Saturday, November 29, 2008

Toni Morrison's A Mercy; Or, That's Mr. Misanthrope to You

I spent much of Thanksgiving Day reading Toni Morrison's novel A Mercy, an advanced reader's edition that I had since September and which I'd attempted twice without completion. Morrison's strengths are language, imagination, and wisdom; and her ambition is to deliver the truth, whether it hurts or heals, but there is solace to be found in her words, in her vision. Fundamental to Toni Morrison's novel A Mercy is an act of sacrifice and imaginative sympathy that looks like cruelty: and in that misunderstanding is a sabotage of character and an inclination toward submission. A Mercy is, like many books, about perception and interpretation, about language, but it is also, very much, about the split roots of the American past--of Europeans rich and poor, of native Americans befriended, exploited, and maligned, and of Africans who are touched with brutal hands, whether they are desired or despised. It is a book about civility and savagery, intelligence and stupidity, love and hatred: life and death. It also concerns a theme that may be as timeless: what children do not understand about parents, especially their acts as well as feelings within the treacherous churnings of history (thoughtful concern can look like indifference).

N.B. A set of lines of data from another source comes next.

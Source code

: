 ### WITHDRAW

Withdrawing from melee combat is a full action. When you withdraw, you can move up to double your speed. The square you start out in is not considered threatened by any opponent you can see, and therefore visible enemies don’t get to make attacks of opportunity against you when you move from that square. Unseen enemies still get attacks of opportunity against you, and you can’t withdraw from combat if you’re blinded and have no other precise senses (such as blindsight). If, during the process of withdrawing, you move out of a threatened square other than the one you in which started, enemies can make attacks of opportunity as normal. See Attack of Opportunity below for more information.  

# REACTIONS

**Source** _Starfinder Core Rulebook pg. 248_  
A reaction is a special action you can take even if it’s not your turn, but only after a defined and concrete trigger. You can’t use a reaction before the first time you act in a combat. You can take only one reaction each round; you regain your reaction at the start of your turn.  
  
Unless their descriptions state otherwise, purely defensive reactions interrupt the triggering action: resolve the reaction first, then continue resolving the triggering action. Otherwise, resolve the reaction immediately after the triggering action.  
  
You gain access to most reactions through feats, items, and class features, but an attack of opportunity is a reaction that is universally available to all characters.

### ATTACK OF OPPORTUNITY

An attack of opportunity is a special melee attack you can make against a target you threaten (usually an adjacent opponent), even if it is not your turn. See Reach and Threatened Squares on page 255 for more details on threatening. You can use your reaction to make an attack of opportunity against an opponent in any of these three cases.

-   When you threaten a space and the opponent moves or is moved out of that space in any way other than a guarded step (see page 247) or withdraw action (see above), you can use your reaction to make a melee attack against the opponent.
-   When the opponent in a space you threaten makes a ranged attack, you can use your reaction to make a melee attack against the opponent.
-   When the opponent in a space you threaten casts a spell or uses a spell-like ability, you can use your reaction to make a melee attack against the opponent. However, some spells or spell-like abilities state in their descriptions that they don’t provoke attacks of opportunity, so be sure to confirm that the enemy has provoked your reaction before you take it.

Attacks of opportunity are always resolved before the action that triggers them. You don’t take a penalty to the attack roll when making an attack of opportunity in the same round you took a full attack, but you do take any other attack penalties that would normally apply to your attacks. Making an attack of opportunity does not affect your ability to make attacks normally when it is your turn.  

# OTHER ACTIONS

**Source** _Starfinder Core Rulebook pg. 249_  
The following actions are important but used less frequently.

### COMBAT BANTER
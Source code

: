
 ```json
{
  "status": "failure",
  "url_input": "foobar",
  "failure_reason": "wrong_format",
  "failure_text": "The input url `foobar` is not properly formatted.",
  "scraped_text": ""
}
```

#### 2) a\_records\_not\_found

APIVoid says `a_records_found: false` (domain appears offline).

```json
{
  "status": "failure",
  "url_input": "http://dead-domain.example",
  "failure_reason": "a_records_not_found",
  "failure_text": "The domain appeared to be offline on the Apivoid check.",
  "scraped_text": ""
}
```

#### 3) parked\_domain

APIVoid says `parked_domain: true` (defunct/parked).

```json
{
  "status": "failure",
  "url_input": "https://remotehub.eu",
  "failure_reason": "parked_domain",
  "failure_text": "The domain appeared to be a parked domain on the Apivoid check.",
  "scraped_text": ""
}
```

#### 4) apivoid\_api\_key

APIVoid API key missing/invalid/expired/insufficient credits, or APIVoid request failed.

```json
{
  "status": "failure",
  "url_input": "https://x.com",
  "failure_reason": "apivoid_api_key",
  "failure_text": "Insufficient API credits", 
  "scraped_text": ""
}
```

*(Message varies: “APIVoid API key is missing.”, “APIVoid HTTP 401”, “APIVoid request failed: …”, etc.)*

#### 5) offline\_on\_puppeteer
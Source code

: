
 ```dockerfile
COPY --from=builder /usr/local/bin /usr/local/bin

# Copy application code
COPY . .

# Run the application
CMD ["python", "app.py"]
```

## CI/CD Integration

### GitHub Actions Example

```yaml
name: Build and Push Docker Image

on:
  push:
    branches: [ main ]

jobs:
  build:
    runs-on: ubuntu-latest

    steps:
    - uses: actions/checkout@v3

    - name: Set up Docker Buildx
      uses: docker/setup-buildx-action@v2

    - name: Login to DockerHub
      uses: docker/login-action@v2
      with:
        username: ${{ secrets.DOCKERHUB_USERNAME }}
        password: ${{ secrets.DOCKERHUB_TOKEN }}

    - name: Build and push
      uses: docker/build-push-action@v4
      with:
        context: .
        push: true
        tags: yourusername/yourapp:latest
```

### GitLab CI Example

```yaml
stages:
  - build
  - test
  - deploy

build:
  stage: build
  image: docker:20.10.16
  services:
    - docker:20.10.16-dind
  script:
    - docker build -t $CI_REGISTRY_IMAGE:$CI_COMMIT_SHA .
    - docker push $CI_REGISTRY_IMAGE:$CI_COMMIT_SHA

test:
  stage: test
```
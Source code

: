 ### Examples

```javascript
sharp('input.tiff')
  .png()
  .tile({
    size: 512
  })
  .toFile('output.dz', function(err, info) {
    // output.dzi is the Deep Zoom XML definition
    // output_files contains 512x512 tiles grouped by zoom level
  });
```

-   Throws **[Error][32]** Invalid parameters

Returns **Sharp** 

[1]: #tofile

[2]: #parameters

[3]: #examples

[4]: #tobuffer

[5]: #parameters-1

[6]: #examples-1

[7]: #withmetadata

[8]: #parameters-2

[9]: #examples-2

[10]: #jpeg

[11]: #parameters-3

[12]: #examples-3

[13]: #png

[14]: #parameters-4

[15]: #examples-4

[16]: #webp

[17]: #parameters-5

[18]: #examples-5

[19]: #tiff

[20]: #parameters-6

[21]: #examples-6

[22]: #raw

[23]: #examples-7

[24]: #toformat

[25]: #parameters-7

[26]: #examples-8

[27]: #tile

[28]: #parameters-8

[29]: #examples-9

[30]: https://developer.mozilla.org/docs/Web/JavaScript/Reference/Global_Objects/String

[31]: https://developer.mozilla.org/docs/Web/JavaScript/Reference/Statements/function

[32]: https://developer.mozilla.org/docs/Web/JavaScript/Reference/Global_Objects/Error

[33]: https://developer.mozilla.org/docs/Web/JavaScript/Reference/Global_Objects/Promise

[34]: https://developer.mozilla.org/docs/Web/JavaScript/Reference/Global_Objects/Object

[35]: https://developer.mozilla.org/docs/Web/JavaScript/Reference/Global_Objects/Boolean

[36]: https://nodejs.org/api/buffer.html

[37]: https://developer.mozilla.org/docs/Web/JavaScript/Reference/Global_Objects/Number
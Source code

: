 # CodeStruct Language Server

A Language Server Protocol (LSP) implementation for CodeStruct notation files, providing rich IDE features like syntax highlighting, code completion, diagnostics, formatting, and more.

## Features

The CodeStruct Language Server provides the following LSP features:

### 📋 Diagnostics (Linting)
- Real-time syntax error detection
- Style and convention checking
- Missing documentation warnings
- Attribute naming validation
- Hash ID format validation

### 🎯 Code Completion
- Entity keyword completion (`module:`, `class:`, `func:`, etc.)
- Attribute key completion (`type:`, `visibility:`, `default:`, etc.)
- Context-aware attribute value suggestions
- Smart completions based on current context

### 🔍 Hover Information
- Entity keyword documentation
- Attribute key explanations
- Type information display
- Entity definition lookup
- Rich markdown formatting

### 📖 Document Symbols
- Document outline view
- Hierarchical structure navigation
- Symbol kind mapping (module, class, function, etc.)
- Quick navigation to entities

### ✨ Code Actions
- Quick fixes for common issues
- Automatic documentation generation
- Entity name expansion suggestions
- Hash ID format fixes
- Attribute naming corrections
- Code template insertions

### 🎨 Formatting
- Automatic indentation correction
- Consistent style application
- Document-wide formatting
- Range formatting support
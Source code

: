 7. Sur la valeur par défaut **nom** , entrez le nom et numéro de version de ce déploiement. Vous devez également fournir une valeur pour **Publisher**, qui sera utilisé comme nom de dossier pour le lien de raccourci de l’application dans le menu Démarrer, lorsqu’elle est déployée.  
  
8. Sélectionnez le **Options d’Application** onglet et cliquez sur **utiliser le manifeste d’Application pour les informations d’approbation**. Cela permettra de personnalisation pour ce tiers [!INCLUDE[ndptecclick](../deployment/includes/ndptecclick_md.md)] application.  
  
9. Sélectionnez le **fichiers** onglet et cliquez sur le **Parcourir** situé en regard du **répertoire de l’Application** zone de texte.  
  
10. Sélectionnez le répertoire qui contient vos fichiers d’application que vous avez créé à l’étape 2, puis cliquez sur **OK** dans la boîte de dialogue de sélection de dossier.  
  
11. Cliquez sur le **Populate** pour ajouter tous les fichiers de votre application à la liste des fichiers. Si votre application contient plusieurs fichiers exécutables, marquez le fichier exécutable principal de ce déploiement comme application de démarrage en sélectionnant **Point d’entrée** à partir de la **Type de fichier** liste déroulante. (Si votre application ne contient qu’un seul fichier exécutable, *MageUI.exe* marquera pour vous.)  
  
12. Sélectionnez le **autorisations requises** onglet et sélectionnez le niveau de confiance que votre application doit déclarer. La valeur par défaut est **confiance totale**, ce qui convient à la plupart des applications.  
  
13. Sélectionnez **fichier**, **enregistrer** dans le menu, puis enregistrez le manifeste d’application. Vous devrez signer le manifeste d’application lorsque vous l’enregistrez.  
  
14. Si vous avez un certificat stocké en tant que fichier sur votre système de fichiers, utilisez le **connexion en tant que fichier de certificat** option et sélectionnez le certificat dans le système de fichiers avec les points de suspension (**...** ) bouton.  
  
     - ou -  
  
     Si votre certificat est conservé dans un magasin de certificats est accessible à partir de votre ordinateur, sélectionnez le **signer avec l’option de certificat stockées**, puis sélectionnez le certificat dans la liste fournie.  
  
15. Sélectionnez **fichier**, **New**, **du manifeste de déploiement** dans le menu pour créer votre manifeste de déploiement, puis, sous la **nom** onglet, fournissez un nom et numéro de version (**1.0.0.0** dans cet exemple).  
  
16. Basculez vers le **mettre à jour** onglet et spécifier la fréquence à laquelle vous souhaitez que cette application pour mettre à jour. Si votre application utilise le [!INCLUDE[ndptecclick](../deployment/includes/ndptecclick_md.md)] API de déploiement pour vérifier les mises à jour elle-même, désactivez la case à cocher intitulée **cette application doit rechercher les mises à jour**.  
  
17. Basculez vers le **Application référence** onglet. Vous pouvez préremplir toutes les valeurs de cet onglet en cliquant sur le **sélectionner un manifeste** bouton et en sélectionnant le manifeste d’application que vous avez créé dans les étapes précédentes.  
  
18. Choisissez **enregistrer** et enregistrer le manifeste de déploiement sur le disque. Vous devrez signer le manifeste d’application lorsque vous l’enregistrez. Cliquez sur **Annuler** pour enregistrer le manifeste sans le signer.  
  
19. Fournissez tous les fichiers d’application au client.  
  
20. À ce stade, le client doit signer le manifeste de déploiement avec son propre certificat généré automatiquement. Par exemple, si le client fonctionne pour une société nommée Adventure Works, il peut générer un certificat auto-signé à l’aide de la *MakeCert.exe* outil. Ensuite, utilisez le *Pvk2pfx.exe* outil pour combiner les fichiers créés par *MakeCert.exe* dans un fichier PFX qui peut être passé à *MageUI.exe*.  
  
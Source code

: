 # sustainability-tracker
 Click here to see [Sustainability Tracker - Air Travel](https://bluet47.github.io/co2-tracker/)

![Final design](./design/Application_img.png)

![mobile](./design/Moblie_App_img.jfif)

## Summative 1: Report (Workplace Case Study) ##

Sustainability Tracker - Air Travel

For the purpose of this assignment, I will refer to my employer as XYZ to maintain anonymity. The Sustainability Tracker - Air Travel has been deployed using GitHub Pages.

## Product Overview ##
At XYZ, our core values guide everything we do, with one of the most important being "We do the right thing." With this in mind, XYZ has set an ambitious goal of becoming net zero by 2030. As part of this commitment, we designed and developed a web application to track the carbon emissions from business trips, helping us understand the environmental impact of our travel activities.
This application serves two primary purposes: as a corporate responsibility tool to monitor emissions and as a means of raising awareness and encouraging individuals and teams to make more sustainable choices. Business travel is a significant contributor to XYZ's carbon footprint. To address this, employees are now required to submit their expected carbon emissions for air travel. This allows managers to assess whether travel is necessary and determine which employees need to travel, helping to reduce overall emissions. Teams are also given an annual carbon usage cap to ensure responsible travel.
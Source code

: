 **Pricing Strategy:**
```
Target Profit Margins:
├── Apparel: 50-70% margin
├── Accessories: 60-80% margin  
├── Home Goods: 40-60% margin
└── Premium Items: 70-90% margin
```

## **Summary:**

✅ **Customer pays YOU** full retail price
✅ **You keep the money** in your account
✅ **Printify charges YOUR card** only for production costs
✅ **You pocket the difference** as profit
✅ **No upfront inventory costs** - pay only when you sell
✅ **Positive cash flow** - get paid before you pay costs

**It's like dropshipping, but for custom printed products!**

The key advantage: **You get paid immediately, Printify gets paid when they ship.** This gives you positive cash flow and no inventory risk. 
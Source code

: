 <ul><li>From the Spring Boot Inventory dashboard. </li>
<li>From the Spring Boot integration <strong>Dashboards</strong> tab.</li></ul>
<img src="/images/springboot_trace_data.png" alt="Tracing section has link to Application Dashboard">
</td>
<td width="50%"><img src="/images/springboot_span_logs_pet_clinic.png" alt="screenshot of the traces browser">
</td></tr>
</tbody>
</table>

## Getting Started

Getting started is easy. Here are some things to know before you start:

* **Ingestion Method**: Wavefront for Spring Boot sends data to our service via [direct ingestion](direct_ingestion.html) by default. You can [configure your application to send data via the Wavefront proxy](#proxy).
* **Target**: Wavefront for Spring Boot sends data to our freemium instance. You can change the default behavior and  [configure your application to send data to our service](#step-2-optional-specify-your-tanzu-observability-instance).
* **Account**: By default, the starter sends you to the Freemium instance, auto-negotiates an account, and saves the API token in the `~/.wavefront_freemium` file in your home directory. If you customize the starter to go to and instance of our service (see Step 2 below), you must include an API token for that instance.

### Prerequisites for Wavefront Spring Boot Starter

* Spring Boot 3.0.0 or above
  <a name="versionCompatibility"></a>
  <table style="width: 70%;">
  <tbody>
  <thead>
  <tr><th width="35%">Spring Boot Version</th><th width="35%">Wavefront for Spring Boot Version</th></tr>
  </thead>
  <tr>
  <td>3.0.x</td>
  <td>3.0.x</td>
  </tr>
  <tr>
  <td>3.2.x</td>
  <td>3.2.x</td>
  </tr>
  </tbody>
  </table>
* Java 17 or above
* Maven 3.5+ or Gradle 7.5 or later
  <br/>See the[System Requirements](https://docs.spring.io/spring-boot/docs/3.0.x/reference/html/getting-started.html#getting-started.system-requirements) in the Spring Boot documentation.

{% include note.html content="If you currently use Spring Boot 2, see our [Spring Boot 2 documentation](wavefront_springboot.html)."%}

In A Mercy is a European immigrant farmer who assembles a homestead that seems remarkably free for all, in the age of slavery and indentured servitude, but which is based too much on will and whim to survive his illness or death. Weaknesses are exposed--and religion steps in to offer morality in the place of intimate knowledge, mutual respect, or even practical sense; and it is a pious and wicked religion which begins to make both love and work very difficult.

It may be a footnote, but this is one of the few instances in Toni Morrison's work when homosexuality is recognized as impulse and relationship, in presenting two male farm workers who work well with others and have a sexual relationship between themselves. It is as if Morrison is attempting every reconciliation in this book; and offering hope for the present by showing the shared tasks of the past.

The book contains a lot of details, emotional, sensuous and historical; and there were a few times when I felt too much the presence of research or thought Morrison's summaries were too overt, but, on the whole, I found the book one of mastery, an important and interesting interpretation. Toni Morrison has enlarged her own literary authority again, and added something that may be essential to our understanding of the past.